LA County Master Food Preservers answer questions from the general public and offer classes or demonstrations at various locations. In addition to their presence at the LA County Fair, volunteers are seen throughout Los Angeles at food festivals, civic events, community gardens and anywhere that they are called upon by the community to teach and demonstrate food safety.
To contact the Los Angeles County Master Food Preserver program and request volunteers, email firstname.lastname@example.org. To find more information and a calendar of events, please visit our Facebook page at www.facebook.com/mfpla, our blog at http://ucanr.org/blogs/MFPLA or the program’s website at http://celosangeles.ucdavis.edu.
- Author: Sarah A Spitz
On June 5, author Susan Lutz will earn her certification as a UC Cooperative Extension Master Food Preserver for Los Angeles County. She wrote this for Zester Daily, where she is a contributor. We share this lovely essay with you with the express permission of Zester Daily.
Home Canning Rebirth
Master Food Preservers get back to basics with an agenda to spread the word of home canning.
By Susan Lutz | Thursday, 31 May 2012 | 00:31
I didn't eat a canned vegetable until I was 12. I was at summer camp, and the minute the canned green bean touched my tongue I spit it out, convinced it was rotten.
I thought I'd eaten canned green beans before -- the green beans my mother grew in her large kitchen garden that she and my grandmother would "can" in mason jars and keep in neat rows in the basement pantry. To me, those were "canned green beans," and I loved eating them in the winter even though I thought my mother was crazy and old-fashioned for spending so much time and energy preserving the food she grew in our large garden plot.
The difference between my mother's sweet, delicious "canned" beans and the gray, salty blobs I first tasted at summer camp reveals the stark difference between traditional food preservation and the industrial food system. This stark difference is one reason behind the surge of interest in home canning and preserving.
But there's another avenue to discovering the joys of successful canning, and it doesn't require a visit to your grandmother's notebooks or a search through mysterious old cookbooks.

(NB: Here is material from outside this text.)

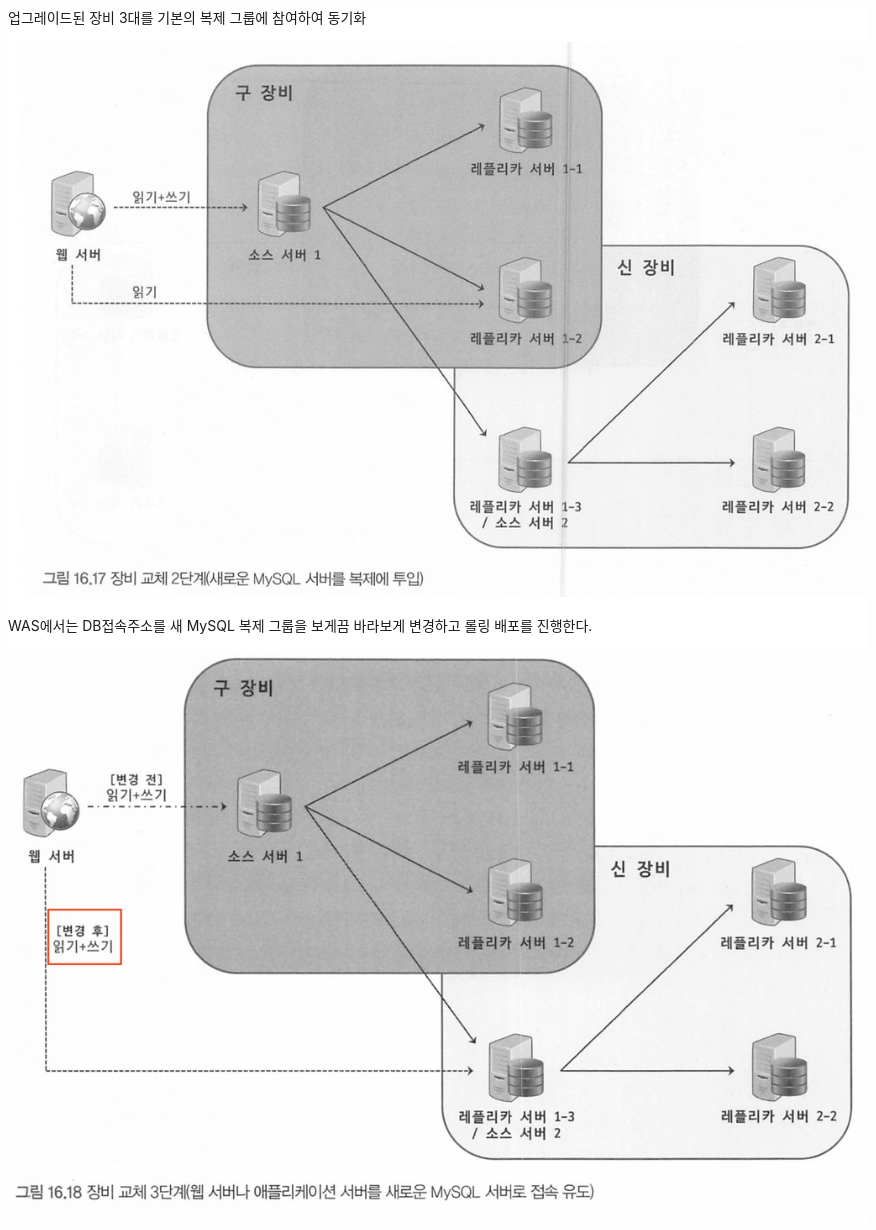 업그레이드된 장비 3대를 기본의 복제 그룹에 참여하여 동기화

![image-20240107150224590](./images//image-20240107150224590.png)

WAS에서는 DB접속주소를 새 MySQL 복제 그룹을 보게끔 바라보게 변경하고 롤링 배포를 진행한다.

![image-20240107150231960](./images//image-20240107150231960.png)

A 12-week course through the University of California
The Master Food Preserver program is an intense, 12-week program offered by the University of California Cooperative Extension Los Angeles. It is designed to not only teach the basics of safe and successful food preservation but to spread the word to local communities.
I first heard about the MFP program when I took a class on holiday food-crafting from Joseph Shuldiner, director of the Institute of Domestic Technology. He mentioned his status as a Master Food Preserver, and I had to find out more about the program.
I was instantly fascinated. The MFP Program covers not only canning but pressure-canning, freezing, dedhydrating, cheese-making, pickling, fermenting, the exciting list went on and on. I'd learned some of my mother's basic canning recipes back home in Virginia, and I even helped my father make his home-cured hams (which hang in his basement for a year before they're eaten.) But The MFP program was clearly more than old recipes rediscovered. The classes promised safe, USDA-approved methods for dozens of types of food preservation.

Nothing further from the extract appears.